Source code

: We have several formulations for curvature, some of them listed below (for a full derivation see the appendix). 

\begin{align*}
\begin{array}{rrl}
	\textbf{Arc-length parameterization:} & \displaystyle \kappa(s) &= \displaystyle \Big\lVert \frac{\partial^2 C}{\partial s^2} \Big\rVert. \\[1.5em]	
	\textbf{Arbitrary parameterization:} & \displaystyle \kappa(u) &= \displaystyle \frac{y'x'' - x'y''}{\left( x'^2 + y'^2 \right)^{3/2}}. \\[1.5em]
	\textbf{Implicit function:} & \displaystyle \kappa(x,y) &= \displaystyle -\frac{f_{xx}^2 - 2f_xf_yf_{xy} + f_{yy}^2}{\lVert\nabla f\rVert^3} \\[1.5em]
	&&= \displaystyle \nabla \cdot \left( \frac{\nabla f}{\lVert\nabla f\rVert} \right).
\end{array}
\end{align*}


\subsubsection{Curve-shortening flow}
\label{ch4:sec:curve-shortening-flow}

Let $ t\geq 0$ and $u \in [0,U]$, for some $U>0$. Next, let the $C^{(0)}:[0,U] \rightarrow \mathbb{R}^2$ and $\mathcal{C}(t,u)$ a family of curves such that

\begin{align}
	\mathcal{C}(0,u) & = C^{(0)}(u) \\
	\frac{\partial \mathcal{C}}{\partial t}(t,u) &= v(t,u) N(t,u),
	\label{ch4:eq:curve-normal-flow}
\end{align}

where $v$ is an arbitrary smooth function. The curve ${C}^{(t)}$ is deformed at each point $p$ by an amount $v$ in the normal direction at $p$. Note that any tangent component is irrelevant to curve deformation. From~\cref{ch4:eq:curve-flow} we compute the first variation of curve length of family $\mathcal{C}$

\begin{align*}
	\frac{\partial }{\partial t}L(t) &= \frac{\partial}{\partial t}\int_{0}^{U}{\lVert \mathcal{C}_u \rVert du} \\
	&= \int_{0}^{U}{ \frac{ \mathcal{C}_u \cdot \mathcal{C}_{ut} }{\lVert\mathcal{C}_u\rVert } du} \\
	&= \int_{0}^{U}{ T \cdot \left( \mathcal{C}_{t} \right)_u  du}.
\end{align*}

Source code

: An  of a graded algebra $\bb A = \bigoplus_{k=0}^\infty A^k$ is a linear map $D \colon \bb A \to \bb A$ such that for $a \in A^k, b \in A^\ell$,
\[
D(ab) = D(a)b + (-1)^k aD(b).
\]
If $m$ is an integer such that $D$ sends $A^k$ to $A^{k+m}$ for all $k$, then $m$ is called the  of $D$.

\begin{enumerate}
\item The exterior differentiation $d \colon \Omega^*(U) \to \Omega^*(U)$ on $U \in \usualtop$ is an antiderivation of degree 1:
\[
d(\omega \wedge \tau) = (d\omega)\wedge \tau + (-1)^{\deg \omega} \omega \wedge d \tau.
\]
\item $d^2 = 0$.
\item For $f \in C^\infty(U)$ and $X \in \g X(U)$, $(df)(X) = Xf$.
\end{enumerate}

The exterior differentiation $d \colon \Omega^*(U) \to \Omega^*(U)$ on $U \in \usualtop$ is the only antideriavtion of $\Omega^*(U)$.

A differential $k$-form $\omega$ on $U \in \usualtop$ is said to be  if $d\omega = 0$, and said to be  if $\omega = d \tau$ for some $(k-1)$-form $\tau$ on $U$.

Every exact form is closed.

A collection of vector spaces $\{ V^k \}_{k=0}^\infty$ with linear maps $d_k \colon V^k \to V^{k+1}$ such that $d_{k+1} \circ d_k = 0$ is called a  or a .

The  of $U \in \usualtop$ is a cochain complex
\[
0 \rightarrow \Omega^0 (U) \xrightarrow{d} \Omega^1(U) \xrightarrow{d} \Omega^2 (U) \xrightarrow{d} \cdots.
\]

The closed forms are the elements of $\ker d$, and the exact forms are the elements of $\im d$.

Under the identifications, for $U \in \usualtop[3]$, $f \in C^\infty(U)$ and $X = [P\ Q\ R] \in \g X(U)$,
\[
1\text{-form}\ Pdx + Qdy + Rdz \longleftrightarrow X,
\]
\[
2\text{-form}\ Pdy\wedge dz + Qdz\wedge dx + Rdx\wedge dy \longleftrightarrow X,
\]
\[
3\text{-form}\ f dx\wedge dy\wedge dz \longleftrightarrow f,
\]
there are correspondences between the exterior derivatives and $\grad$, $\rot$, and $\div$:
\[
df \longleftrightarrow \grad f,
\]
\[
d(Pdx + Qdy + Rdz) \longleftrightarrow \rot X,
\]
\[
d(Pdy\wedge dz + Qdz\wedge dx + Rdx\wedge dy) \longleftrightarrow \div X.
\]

---

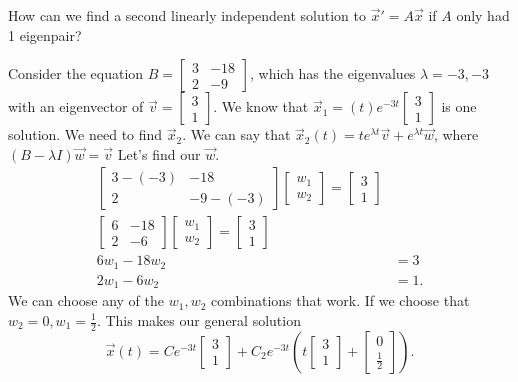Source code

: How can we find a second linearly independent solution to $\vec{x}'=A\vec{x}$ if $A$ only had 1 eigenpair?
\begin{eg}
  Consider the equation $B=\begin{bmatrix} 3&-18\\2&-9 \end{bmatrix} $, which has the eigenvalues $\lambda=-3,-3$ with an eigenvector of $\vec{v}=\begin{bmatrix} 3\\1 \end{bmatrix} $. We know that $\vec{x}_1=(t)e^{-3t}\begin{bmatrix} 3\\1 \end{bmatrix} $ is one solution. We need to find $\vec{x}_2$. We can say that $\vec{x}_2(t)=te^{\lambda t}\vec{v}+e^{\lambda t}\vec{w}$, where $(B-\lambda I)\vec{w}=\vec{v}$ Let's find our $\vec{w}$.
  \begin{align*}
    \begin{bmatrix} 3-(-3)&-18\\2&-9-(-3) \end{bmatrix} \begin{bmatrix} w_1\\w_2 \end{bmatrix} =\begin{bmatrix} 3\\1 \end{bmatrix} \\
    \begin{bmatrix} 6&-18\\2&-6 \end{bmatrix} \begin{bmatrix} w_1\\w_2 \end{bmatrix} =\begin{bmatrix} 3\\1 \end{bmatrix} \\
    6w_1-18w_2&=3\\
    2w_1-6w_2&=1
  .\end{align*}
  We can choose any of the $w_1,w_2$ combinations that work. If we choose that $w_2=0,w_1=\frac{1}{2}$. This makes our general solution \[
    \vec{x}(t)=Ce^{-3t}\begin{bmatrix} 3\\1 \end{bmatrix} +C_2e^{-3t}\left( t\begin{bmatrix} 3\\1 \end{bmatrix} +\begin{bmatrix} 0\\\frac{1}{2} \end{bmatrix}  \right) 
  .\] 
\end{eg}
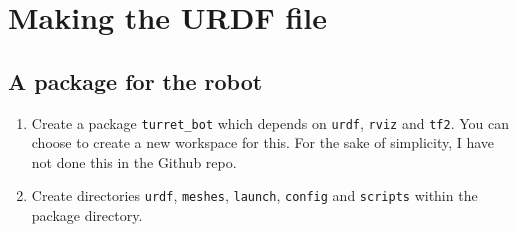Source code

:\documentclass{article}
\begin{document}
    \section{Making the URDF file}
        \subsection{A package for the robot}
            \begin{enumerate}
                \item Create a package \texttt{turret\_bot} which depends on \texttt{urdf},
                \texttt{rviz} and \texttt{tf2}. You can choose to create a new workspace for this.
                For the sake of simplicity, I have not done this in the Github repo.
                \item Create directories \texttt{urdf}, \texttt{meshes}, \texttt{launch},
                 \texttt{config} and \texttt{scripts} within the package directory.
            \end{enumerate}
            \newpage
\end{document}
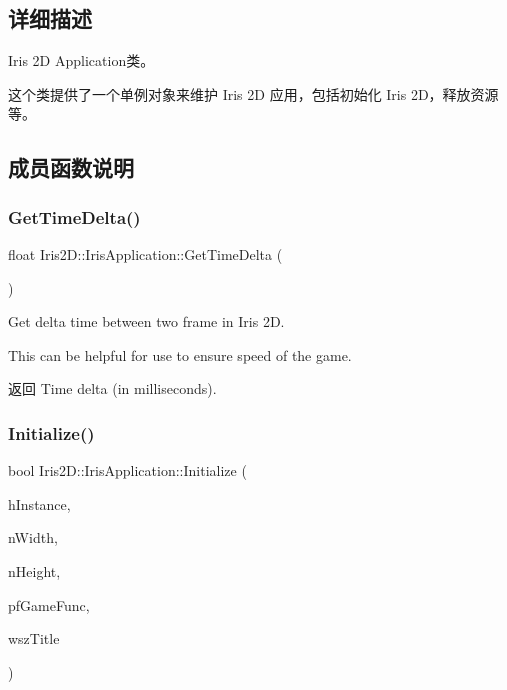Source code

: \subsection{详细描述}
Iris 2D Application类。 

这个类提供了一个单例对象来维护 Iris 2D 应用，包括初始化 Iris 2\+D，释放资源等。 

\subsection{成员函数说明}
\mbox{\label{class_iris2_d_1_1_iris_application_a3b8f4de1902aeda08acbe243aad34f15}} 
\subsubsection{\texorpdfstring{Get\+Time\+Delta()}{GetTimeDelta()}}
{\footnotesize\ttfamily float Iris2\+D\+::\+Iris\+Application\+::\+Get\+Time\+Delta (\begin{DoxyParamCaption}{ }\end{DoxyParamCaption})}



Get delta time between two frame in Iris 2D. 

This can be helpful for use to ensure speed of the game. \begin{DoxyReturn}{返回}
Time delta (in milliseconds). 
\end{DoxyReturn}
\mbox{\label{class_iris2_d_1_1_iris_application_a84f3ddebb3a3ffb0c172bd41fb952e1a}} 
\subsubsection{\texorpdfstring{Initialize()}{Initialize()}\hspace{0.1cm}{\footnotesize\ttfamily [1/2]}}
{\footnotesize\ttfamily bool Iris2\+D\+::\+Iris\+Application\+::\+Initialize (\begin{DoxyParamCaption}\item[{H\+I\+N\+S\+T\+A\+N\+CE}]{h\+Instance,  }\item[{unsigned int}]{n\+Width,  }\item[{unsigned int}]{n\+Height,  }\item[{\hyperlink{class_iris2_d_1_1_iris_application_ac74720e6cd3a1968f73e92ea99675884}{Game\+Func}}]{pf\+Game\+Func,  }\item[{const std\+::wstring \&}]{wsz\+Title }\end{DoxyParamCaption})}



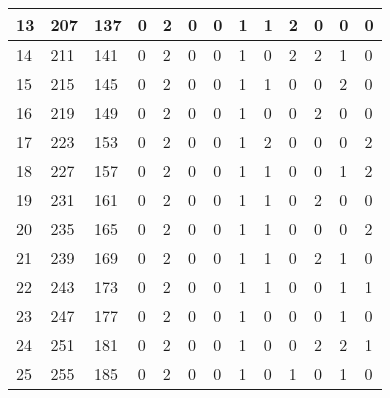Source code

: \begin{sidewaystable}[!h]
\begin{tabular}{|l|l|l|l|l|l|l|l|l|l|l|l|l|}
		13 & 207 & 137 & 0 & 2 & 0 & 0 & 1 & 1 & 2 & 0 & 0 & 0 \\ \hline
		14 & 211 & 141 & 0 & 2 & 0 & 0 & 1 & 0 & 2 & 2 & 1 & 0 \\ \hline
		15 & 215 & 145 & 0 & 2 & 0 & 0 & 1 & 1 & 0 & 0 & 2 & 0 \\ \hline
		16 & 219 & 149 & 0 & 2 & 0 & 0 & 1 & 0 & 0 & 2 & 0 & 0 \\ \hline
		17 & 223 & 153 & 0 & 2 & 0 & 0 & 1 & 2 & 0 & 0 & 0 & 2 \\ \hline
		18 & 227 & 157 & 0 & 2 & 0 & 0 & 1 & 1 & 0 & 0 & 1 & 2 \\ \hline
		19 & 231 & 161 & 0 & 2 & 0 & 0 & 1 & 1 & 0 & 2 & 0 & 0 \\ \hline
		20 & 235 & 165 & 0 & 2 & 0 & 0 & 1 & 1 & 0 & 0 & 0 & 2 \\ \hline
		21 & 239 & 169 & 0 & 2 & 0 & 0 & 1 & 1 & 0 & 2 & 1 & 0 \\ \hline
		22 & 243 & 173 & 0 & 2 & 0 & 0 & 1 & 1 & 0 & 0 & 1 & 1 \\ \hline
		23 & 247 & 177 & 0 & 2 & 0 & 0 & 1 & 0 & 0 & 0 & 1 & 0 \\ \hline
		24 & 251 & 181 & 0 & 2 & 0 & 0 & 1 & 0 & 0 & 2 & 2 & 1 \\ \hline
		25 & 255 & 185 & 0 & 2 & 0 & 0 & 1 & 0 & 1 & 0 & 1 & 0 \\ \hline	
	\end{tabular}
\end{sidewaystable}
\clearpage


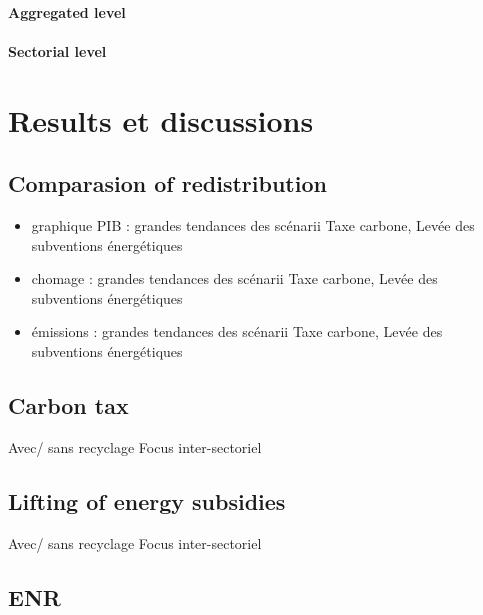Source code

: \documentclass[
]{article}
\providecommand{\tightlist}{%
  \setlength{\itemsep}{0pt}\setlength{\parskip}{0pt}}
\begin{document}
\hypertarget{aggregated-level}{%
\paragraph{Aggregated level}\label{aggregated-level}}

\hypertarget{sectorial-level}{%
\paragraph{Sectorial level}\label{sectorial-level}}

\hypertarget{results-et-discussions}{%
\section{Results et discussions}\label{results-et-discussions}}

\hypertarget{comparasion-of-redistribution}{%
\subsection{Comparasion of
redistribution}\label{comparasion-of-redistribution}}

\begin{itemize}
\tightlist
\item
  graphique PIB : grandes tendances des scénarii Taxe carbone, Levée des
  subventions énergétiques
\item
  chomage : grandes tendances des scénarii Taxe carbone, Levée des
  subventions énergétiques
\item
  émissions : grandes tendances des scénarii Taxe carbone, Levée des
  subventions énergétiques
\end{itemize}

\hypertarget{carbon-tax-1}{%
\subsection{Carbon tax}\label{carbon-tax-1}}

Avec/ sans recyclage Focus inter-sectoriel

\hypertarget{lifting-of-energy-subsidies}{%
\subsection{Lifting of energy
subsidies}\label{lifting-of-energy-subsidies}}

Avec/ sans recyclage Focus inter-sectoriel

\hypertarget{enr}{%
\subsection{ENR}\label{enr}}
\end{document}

• **Aim of the exercise**: The required answer is each line of the entries containing the string "DoxyReturn".

• **Response area**:
This can be helpful for use to ensure speed of the game. \begin{DoxyReturn}{返回}
\end{DoxyReturn}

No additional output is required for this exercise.